ACTION ITEM:
Word for word, repeat the lines of the records from the one containing "- Missing: Search, role" through the last line, both included.
(INPUT DATA Opens)
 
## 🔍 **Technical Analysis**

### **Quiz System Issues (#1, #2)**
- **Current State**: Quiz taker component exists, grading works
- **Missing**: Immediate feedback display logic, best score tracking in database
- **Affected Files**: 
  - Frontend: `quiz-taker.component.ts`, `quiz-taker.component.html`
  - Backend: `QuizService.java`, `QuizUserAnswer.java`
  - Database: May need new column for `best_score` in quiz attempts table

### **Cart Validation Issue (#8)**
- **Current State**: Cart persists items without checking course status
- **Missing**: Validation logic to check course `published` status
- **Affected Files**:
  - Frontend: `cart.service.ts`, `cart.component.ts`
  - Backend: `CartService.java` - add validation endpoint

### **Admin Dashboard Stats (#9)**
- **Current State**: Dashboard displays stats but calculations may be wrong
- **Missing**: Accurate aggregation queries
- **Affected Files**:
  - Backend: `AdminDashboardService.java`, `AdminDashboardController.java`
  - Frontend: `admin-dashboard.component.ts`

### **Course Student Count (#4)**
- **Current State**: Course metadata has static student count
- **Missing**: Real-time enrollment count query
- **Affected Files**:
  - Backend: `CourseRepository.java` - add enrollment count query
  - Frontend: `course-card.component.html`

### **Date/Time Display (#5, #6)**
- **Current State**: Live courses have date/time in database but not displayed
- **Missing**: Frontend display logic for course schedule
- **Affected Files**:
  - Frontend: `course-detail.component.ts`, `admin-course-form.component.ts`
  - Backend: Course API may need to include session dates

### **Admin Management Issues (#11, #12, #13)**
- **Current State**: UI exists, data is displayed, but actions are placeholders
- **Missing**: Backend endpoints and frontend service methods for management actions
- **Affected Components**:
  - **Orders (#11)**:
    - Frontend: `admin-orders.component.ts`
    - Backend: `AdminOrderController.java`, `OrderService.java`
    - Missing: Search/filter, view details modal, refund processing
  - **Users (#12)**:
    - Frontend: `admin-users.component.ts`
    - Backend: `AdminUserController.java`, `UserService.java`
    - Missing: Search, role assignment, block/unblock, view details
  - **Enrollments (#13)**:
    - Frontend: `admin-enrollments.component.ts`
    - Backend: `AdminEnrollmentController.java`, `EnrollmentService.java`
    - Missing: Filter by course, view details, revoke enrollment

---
(INPUT DATA Closes)
ANSWER TO THIS EXERCISE:
    - Missing: Search, role assignment, block/unblock, view details
  - **Enrollments (#13)**:
    - Frontend: `admin-enrollments.component.ts`
    - Backend: `AdminEnrollmentController.java`, `EnrollmentService.java`
    - Missing: Filter by course, view details, revoke enrollment

---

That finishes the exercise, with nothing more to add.